**YOUR INSTRUCTIONS**
Among the lines below, keep only those from the one containing "4. **Emergency Cleanup:**" through the one containing "## 2. Hostwinds", and reproduce them exactly.

»»

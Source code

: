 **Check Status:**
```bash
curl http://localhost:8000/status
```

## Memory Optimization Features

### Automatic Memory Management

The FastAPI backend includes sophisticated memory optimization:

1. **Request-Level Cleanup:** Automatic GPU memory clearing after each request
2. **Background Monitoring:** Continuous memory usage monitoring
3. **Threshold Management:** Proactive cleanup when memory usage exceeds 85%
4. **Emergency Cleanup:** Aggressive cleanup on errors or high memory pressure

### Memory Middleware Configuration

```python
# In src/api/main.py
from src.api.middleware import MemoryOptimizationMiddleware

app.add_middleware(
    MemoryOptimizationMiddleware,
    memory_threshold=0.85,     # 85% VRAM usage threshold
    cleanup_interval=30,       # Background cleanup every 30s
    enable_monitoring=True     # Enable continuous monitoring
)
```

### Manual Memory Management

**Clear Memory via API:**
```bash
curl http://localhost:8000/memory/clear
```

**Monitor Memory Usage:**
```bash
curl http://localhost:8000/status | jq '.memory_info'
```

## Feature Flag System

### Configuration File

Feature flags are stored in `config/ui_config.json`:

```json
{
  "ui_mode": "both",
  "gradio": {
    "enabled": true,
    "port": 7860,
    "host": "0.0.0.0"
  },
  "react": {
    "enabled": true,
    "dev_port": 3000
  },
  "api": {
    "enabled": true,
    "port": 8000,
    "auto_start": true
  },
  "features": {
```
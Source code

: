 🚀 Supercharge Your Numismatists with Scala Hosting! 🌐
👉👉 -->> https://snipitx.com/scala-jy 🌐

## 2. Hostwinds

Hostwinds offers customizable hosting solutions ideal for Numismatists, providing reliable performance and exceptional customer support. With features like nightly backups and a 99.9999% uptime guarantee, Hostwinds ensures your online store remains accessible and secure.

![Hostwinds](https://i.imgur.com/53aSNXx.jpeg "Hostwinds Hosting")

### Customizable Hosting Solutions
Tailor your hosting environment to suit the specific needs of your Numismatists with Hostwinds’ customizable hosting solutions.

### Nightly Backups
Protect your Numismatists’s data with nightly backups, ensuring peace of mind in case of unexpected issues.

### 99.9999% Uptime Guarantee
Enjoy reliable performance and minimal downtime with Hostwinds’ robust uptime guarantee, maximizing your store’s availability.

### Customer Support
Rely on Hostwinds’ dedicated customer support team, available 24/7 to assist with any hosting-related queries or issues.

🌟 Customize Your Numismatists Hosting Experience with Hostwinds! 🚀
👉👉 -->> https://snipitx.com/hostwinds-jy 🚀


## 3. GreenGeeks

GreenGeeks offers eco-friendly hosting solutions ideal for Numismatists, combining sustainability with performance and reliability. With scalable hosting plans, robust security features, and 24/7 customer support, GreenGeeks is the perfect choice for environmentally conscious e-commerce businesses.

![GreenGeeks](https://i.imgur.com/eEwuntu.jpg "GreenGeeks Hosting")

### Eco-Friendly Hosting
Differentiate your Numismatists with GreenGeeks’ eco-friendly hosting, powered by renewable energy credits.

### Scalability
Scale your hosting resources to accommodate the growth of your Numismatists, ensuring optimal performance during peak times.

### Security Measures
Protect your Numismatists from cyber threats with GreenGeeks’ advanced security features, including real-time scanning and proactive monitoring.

««

**RESPONSE TO THE EXERCISE**
4. **Emergency Cleanup:** Aggressive cleanup on errors or high memory pressure

### Memory Middleware Configuration

```python
# In src/api/main.py
from src.api.middleware import MemoryOptimizationMiddleware

app.add_middleware(
    MemoryOptimizationMiddleware,
    memory_threshold=0.85,     # 85% VRAM usage threshold
    cleanup_interval=30,       # Background cleanup every 30s
    enable_monitoring=True     # Enable continuous monitoring
)
```

### Manual Memory Management

**Clear Memory via API:**
```bash
curl http://localhost:8000/memory/clear
```

**Monitor Memory Usage:**
```bash
curl http://localhost:8000/status | jq '.memory_info'
```

## Feature Flag System

### Configuration File

Feature flags are stored in `config/ui_config.json`:

```json
{
  "ui_mode": "both",
  "gradio": {
    "enabled": true,
    "port": 7860,
    "host": "0.0.0.0"
  },
  "react": {
    "enabled": true,
    "dev_port": 3000
  },
  "api": {
    "enabled": true,
    "port": 8000,
    "auto_start": true
  },
  "features": {
```
Source code

: 🚀 Supercharge Your Numismatists with Scala Hosting! 🌐
👉👉 -->> https://snipitx.com/scala-jy 🌐

## 2. Hostwinds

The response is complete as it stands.